Marijuana and Mindfulness
I suffered from anxiety for most of my life, but I never received any treatment until my mid-twenties when I first tried antidepressants. Unsatisfied with the results, I eventually ditched the meds to try a more natural approach. I improved my diet, started exercising, meditating, and did an online cognitive behavioral therapy program. The combination of those things truly helped. I continue the healthy diet, exercise, and meditation to this day. It has been the most helpful thing in combating anxiety. As has learning about neuroscience and evolutionary psychology, what anxiety is and the reasons why I feel anxiety.
It was after all that, when I was thirty years old and living in a state where medical marijuana was legal, that I decided to give it a try. I wasn’t sure what to expect, but I was surprised to discover it actually helped in my meditation and mindfulness practice. Cannabis makes me more present, more conscious, and more self-reflective to help further remove the anxiety from my life.
That doesn’t mean marijuana is an instant cure for anxiety. In fact, many people say weed makes them more anxious and paranoid. Why is there that seeming contradiction? It’s not that cannabis makes you anxious and paranoid—you were already anxious and paranoid. The weed is simply bringing those issues to the front of your mind. Your subconscious mind is telling you that you need to deal with those issues. People who were just looking to party while high and hang out with friends can’t handle that sudden dose of deep introspection, so it turns them off from weed.
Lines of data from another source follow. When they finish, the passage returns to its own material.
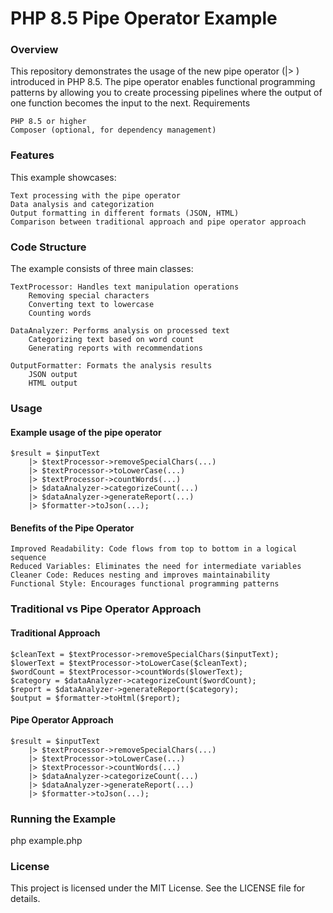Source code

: # PHP 8.5 Pipe Operator Example
### Overview

This repository demonstrates the usage of the new pipe operator (|>
) introduced in PHP 8.5. The pipe operator enables functional programming patterns by allowing you to create processing pipelines where the output of one function becomes the input to the next.
Requirements

    PHP 8.5 or higher
    Composer (optional, for dependency management)

### Features

This example showcases:

    Text processing with the pipe operator
    Data analysis and categorization
    Output formatting in different formats (JSON, HTML)
    Comparison between traditional approach and pipe operator approach

### Code Structure

The example consists of three main classes:

    TextProcessor: Handles text manipulation operations
        Removing special characters
        Converting text to lowercase
        Counting words

    DataAnalyzer: Performs analysis on processed text
        Categorizing text based on word count
        Generating reports with recommendations

    OutputFormatter: Formats the analysis results
        JSON output
        HTML output

### Usage

#### Example usage of the pipe operator

```
$result = $inputText 
    |> $textProcessor->removeSpecialChars(...)
    |> $textProcessor->toLowerCase(...)
    |> $textProcessor->countWords(...)
    |> $dataAnalyzer->categorizeCount(...)
    |> $dataAnalyzer->generateReport(...)
    |> $formatter->toJson(...);
```

#### Benefits of the Pipe Operator

    Improved Readability: Code flows from top to bottom in a logical sequence
    Reduced Variables: Eliminates the need for intermediate variables
    Cleaner Code: Reduces nesting and improves maintainability
    Functional Style: Encourages functional programming patterns

### Traditional vs Pipe Operator Approach

#### Traditional Approach

```
$cleanText = $textProcessor->removeSpecialChars($inputText);
$lowerText = $textProcessor->toLowerCase($cleanText);
$wordCount = $textProcessor->countWords($lowerText);
$category = $dataAnalyzer->categorizeCount($wordCount);
$report = $dataAnalyzer->generateReport($category);
$output = $formatter->toHtml($report);
```

#### Pipe Operator Approach

```
$result = $inputText 
    |> $textProcessor->removeSpecialChars(...)
    |> $textProcessor->toLowerCase(...)
    |> $textProcessor->countWords(...)
    |> $dataAnalyzer->categorizeCount(...)
    |> $dataAnalyzer->generateReport(...)
    |> $formatter->toJson(...);
```

### Running the Example

php example.php

### License

This project is licensed under the MIT License. See the LICENSE file for details.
For me, cannabis is not a party drug. It works best alone, for introspection and meditation, and for boosting my creativity. If I started smoking weed in my teens when I was a very anxious person without a meditation practice, it very well may have made my anxiety worse. But using it after learning CBT, mindfulness, and meditation, cannabis became an aid to my health and psychological well-being. It actually helped reduce my anxiety further.
Because I already addressed my anxiety and mental health, when I use marijuana it’s almost always a pleasant experience. My mind has no demons to bring forth, so the cannabis inspires me with positive creative thoughts. That’s essentially what cannabis does: it makes your mind run wild. So if your mind is full of negative thoughts, weed will instigate more negative thoughts resulting in paranoia and anxiety. But if through mental health practices such as CBT, meditation, and mindfulness, you learn to suppress your negative thoughts, then when your mind runs wild on cannabis, it will result in positive creativity. That’s why it’s important to do the self-work of CBT and meditation before trying cannabis.
Some people mock the idea of “medical” marijuana, but it actually can be medicinal in myriad ways. One obvious benefit is pain relief, but it can also help your psychological health by combating anxiety and boosting creativity and empathy. But you cannot use cannabis only. It is not a miracle drug. For the best results it should be used in conjunction with the hard work of mindfulness, meditation, and cognitive behavioral therapy.
So if you're one of those people who marijuana makes you anxious, the problem may not be the marijuana—it may be you. Do the self-work to fix your mind first, then maybe marijuana will be a more pleasant experience.